_WORK INSTRUCTIONS_: Could you copy each line of the entries that contains "Android"?

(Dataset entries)
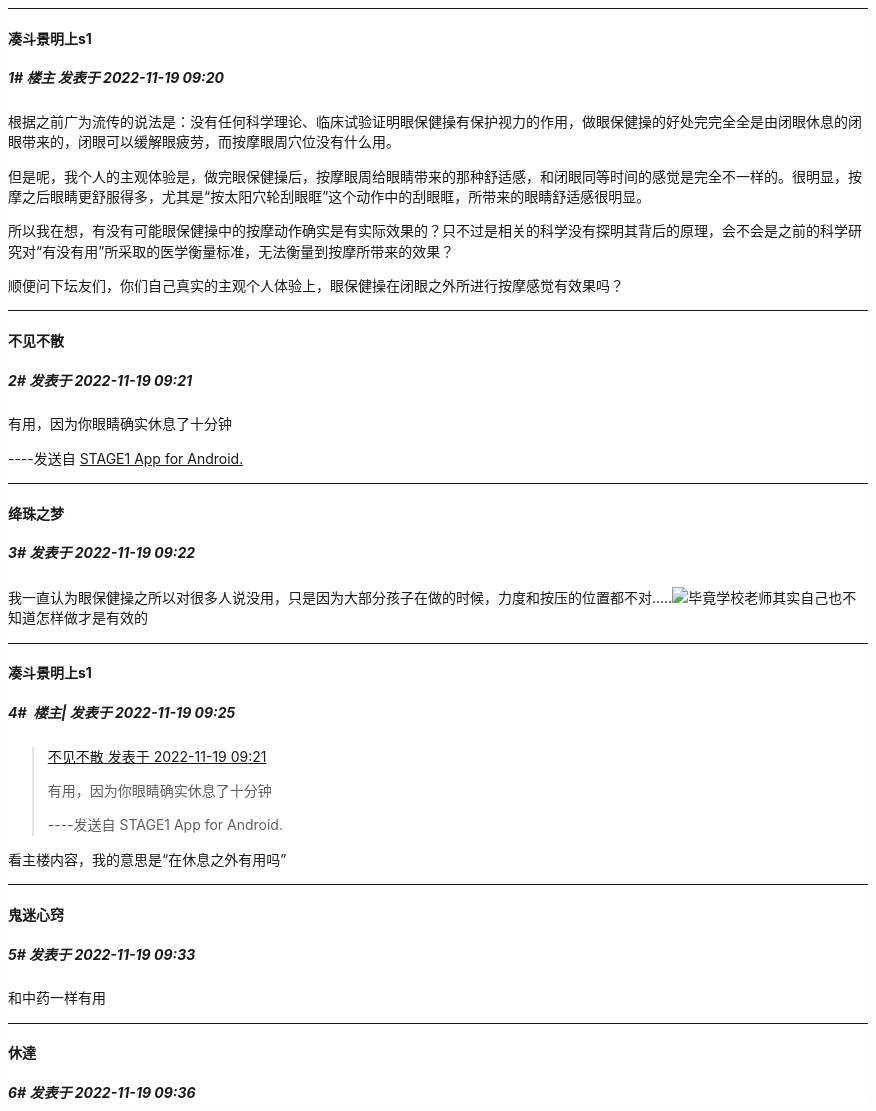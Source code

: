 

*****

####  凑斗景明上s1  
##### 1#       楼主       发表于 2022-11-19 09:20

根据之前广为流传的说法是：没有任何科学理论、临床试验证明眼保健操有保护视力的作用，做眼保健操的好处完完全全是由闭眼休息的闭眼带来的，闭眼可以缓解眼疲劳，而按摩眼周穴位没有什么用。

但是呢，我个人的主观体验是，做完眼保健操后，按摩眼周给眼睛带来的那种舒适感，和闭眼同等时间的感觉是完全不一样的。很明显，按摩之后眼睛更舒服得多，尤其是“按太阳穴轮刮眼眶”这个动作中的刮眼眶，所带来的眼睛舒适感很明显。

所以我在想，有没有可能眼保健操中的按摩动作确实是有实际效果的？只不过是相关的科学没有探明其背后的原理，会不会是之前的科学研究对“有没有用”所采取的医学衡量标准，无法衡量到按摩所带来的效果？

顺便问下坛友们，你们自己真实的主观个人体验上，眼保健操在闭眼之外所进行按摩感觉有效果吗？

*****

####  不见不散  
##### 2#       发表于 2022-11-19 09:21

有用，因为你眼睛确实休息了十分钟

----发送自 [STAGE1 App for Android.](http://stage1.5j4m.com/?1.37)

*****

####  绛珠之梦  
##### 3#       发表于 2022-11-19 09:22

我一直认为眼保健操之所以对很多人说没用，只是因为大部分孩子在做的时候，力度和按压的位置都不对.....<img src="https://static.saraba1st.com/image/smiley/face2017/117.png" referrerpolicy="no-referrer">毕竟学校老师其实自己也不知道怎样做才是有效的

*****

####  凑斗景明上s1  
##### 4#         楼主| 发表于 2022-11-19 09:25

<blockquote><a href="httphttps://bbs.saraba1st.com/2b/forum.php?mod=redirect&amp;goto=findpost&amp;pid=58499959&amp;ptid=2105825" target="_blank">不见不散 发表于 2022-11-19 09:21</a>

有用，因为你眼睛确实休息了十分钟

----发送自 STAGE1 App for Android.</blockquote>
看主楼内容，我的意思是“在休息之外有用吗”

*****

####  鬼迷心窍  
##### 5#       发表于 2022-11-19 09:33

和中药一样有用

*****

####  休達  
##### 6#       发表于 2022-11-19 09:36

_FINISHED EXERCISE_:
----发送自 [STAGE1 App for Android.](http://stage1.5j4m.com/?1.37)
----发送自 STAGE1 App for Android.</blockquote>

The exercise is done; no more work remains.